Quick on Verizon/Vodafone — $130 Billion is “Pro Forma,” But Shows Us Why VoiceLink Matters (And Why Wall St. Sucks).

The financial world is buzzing today with news that Verizon may buy out Vodafone’s 45% stake in VZ Wireless for $130 billion. Despite the fact that VZ’s entire company (both wireline and its 55% share of VZ Wireless) is valued at $133 billion, investors still rewarded this speculation by driving up Verizon stock 7%.


So a few quick things here. First, since this blog focuses on FCC stuff, the logical question is: “does the FCC have to approve the transaction.” The answer is: “yes, but it is an automatic approval so it should not generate any regulatory excitement — although some folks may try to leverage this.”


Verizon already controls all the decisionmaking power of VZ Wireless. They have “de facto” control. Basically, Vodafone just put in money and takes out profit, without having any real say in how VZ manages its operations. Because the law requires the FCC to keep track of who the licensee is, and approve any change in who the licensee is, Verizon technically needs FCC approval. However, because the transfer of ownership (while significant) does not actually change anything relevant from an FCC regulatory perspective, the FCC has rules that say “we will treat this a pro forma (Latin for ‘change in form’ but not a change in fact) filing and automatically approve it at the Bureau level.” So think of it as more like a change of address notification than as a full on application.


This happened in the Sprint/CLWR/Softbank transaction, when Sprint bought out Eagle Creek’s shares in CLWR. Anyone interested in seeing how this played out over there can see read the Public Notice granting the pro forma application here, and the Commission Order approving pro forma treatment of the Eagle Creek transaction here (starts at Par. 138).

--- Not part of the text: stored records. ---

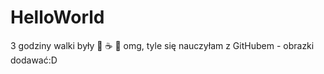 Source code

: # HelloWorld

3 godziny walki były :pizza: :coffee: :dog: 
omg, tyle się nauczyłam z GitHubem - obrazki dodawać:D
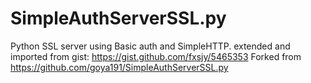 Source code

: # SimpleAuthServerSSL.py
Python SSL server using Basic auth and SimpleHTTP. extended and imported from gist: https://gist.github.com/fxsjy/5465353
Forked from https://github.com/goya191/SimpleAuthServerSSL.py

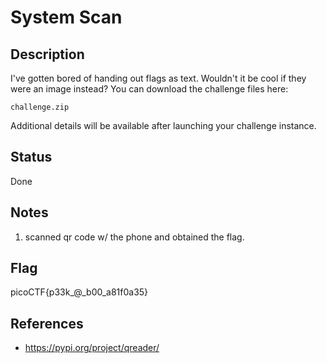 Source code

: # System Scan

## Description

I've gotten bored of handing out flags as text. Wouldn't it be cool if they were an image instead? You can download the challenge files here:

    challenge.zip

Additional details will be available after launching your challenge instance.

## Status

Done

## Notes

1. scanned qr code w/ the phone and obtained the flag. 

## Flag

picoCTF{p33k_@_b00_a81f0a35}

## References

- https://pypi.org/project/qreader/
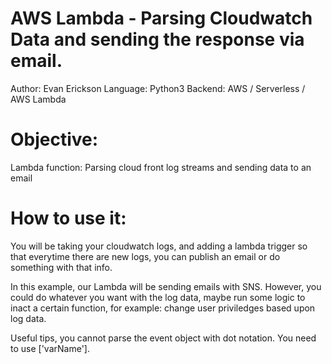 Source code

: # AWS Lambda - Parsing Cloudwatch Data and sending the response via email.

Author: Evan Erickson
Language: Python3
Backend: AWS / Serverless / AWS Lambda

# Objective:
Lambda function: Parsing cloud front log streams and sending data to an email


# How to use it:
You will be taking your cloudwatch logs, and adding a lambda trigger so that everytime there are new logs, you can publish an email or do something with that info.

In this example, our Lambda will be sending emails with SNS. However, you could do whatever you want with the log data, maybe run some logic to inact a certain function, for example: change user priviledges based upon log data.

Useful tips, you cannot parse the event object with dot notation. You need to use ['varName'].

What’s more interesting is what this transaction (and Wall St.’s reaction) tell us about Verizon, it’s long term plans, and how moronic Wall St. is in terms of allocating capital in line with public policy priorities. How can 45% of VZ wireless be worth almost as much than Verizon’s 55% share and Verizon’s landline business combined? Oddly, VoiceLink is part of the answer to that.


I elaborate below . . . .

As Stifel analyst Chris King noted in the Forbes article linked to above (and linked again for your convenience), it’s not clear why Verizon needs to pay such a premium to buy out Vodafone when it already totally controls all the assets in practical terms. Even Verizon would incur a bunch of debt raising this much money. How can this possibly be worthwhile.


The issue has to do not merely with the growth of wireless, but Verizon’s plans to actually move a substantial portion of its existing copper landline footprint  to its wireless product Voice Link. Regular readers will be forgiven if they think I have Voice Link on the brain, seeing as how Voice Link is, at the moment, mostly limited to Fire Island, NY, Mantaloking NJ, and as a replacement option for other Verizon copper landline service. (Those unfamiliar with Voice Link can start here, for the most recent development in what I like to refer to as our comedy sitcom That Darned Voice Link, see this post here.)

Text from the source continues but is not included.